■ What is expected
Copy the entries exactly, leaving out nothing.

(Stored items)

_ _ _ _

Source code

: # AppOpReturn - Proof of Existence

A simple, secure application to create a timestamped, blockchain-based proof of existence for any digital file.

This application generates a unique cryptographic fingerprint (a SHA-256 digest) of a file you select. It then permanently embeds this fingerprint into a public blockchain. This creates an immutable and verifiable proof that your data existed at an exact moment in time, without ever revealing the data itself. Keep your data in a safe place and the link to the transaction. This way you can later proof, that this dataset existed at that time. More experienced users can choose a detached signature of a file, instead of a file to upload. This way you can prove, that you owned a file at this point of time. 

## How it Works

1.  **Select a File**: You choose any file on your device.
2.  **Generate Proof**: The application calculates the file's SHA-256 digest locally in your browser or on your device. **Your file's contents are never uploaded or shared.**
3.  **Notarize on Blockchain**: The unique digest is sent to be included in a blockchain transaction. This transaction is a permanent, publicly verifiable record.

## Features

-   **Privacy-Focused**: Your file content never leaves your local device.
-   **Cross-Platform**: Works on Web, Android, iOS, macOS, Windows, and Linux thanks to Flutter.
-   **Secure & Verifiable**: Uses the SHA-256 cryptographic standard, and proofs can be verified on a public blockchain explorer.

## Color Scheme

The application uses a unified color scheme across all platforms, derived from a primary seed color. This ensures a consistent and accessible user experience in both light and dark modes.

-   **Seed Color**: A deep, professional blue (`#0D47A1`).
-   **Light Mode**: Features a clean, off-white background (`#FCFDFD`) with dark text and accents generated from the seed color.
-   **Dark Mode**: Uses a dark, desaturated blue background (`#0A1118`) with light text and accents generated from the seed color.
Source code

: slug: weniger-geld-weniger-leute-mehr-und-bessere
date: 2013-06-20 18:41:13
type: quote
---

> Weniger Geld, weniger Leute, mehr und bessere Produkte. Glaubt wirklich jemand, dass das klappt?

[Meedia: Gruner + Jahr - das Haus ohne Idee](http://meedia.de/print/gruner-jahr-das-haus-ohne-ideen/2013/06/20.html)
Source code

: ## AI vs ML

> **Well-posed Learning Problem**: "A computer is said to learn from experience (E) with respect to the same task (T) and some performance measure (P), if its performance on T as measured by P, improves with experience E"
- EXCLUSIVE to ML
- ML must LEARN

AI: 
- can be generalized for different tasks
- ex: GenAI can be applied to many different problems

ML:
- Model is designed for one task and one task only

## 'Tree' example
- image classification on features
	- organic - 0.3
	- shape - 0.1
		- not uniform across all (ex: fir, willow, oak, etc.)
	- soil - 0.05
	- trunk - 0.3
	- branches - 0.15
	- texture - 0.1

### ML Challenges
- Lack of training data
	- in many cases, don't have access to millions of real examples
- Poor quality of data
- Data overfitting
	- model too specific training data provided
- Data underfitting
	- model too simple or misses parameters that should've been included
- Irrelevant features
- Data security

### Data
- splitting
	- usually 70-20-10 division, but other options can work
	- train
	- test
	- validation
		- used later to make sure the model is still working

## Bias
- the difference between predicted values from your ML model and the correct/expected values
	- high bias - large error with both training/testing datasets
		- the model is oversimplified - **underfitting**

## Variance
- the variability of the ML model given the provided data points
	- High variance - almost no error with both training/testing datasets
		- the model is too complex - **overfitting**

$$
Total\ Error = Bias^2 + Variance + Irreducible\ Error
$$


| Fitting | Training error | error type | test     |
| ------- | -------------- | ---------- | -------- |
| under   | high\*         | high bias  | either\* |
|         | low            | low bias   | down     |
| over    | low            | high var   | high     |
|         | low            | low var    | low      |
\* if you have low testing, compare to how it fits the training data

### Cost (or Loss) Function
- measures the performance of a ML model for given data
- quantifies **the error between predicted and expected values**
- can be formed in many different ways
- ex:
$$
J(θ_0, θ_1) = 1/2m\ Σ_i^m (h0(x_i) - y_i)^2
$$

_ _ _ _

■ Exercise response
Source code

: # AppOpReturn - Proof of Existence

A simple, secure application to create a timestamped, blockchain-based proof of existence for any digital file.

This application generates a unique cryptographic fingerprint (a SHA-256 digest) of a file you select. It then permanently embeds this fingerprint into a public blockchain. This creates an immutable and verifiable proof that your data existed at an exact moment in time, without ever revealing the data itself. Keep your data in a safe place and the link to the transaction. This way you can later proof, that this dataset existed at that time. More experienced users can choose a detached signature of a file, instead of a file to upload. This way you can prove, that you owned a file at this point of time. 

## How it Works

1.  **Select a File**: You choose any file on your device.
2.  **Generate Proof**: The application calculates the file's SHA-256 digest locally in your browser or on your device. **Your file's contents are never uploaded or shared.**
3.  **Notarize on Blockchain**: The unique digest is sent to be included in a blockchain transaction. This transaction is a permanent, publicly verifiable record.

## Features

-   **Privacy-Focused**: Your file content never leaves your local device.
-   **Cross-Platform**: Works on Web, Android, iOS, macOS, Windows, and Linux thanks to Flutter.
-   **Secure & Verifiable**: Uses the SHA-256 cryptographic standard, and proofs can be verified on a public blockchain explorer.

## Color Scheme

The application uses a unified color scheme across all platforms, derived from a primary seed color. This ensures a consistent and accessible user experience in both light and dark modes.

-   **Seed Color**: A deep, professional blue (`#0D47A1`).
-   **Light Mode**: Features a clean, off-white background (`#FCFDFD`) with dark text and accents generated from the seed color.
-   **Dark Mode**: Uses a dark, desaturated blue background (`#0A1118`) with light text and accents generated from the seed color.
Source code

: slug: weniger-geld-weniger-leute-mehr-und-bessere
date: 2013-06-20 18:41:13
type: quote
---

> Weniger Geld, weniger Leute, mehr und bessere Produkte. Glaubt wirklich jemand, dass das klappt?

[Meedia: Gruner + Jahr - das Haus ohne Idee](http://meedia.de/print/gruner-jahr-das-haus-ohne-ideen/2013/06/20.html)
Source code

: ## AI vs ML

> **Well-posed Learning Problem**: "A computer is said to learn from experience (E) with respect to the same task (T) and some performance measure (P), if its performance on T as measured by P, improves with experience E"
- EXCLUSIVE to ML
- ML must LEARN

AI: 
- can be generalized for different tasks
- ex: GenAI can be applied to many different problems

ML:
- Model is designed for one task and one task only

## 'Tree' example
- image classification on features
	- organic - 0.3
	- shape - 0.1
		- not uniform across all (ex: fir, willow, oak, etc.)
	- soil - 0.05
	- trunk - 0.3
	- branches - 0.15
	- texture - 0.1

### ML Challenges
- Lack of training data
	- in many cases, don't have access to millions of real examples
- Poor quality of data
- Data overfitting
	- model too specific training data provided
- Data underfitting
	- model too simple or misses parameters that should've been included
- Irrelevant features
- Data security

### Data
- splitting
	- usually 70-20-10 division, but other options can work
	- train
	- test
	- validation
		- used later to make sure the model is still working

## Bias
- the difference between predicted values from your ML model and the correct/expected values
	- high bias - large error with both training/testing datasets
		- the model is oversimplified - **underfitting**

## Variance
- the variability of the ML model given the provided data points
	- High variance - almost no error with both training/testing datasets
		- the model is too complex - **overfitting**

$$
Total\ Error = Bias^2 + Variance + Irreducible\ Error
$$


| Fitting | Training error | error type | test     |
| ------- | -------------- | ---------- | -------- |
| under   | high\*         | high bias  | either\* |
|         | low            | low bias   | down     |
| over    | low            | high var   | high     |
|         | low            | low var    | low      |
\* if you have low testing, compare to how it fits the training data

### Cost (or Loss) Function
- measures the performance of a ML model for given data
- quantifies **the error between predicted and expected values**
- can be formed in many different ways
- ex:
$$
J(θ_0, θ_1) = 1/2m\ Σ_i^m (h0(x_i) - y_i)^2
$$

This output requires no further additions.